Visteon Corp. said Thursday that its second-quarter earnings fell into the red after revenue was cut nearly in half as the coronavirus pandemic continues to bludgeon many auto suppliers.

The cockpit electronics supplier’s adjusted second-quarter earnings before interest, taxes and other adjustments dropped to a loss of $3 million from a gain of $46 million during the same quarter last year.
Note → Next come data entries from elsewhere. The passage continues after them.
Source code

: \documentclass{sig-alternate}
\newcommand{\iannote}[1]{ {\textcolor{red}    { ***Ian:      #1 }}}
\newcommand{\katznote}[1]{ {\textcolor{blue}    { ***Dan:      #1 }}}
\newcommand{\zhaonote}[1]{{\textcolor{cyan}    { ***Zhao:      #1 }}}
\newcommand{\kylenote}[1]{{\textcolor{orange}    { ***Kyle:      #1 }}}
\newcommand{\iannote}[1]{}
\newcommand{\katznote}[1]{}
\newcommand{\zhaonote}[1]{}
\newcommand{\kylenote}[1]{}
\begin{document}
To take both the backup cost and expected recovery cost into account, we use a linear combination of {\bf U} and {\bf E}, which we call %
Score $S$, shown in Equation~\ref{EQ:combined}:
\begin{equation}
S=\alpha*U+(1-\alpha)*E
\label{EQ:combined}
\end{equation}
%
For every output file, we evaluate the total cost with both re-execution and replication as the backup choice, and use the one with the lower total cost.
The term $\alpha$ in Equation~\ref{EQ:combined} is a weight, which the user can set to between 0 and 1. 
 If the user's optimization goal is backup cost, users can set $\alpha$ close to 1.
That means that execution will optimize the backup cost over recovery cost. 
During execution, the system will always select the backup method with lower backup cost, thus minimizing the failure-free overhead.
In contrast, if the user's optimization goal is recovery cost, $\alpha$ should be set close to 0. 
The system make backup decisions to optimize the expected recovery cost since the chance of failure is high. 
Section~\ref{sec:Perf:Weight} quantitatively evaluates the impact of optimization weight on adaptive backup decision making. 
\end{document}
The company reported a $45 million net loss compared with a $7 million gain in 2019.

Total revenue fell to $371 million, compared with $733 million in the second quarter last year.

“Adjusted EBITDA was impacted by lower sales volume, primarily due to COVID-19 and partially offset by strong cost-reduction actions,” the company said in a statement.

“Despite the challenging environment, we launched 21 new products during the first half of the year, including all-digital clusters, a new Android-based infotainment system and large displays,” Visteon CEO Sachin Lawande said in the statement.

The company said it generated $1.7 billion in new business in the first half of 2020, down from $3.2 billion in the first half of 2019.

In a call with analysts Thursday morning, Lawande said the proactive actions Visteon took to preserve cash are helping the company to be stronger and more competitive.

Visteon shares fell 4.9 percent to $72.04 in early trading on Wall Street.

The company said it has $759 million of available cash and no “significant” near-term debt maturities.

“This gives us ample liquidity to weather the crisis,” Lawande said during the call.

Visteon, based in suburban Detroit, ranks No. 69 on the Automotive News list of the top 100 global suppliers, with worldwide parts sales to automakers of $2.94 billion in its 2019 fiscal year.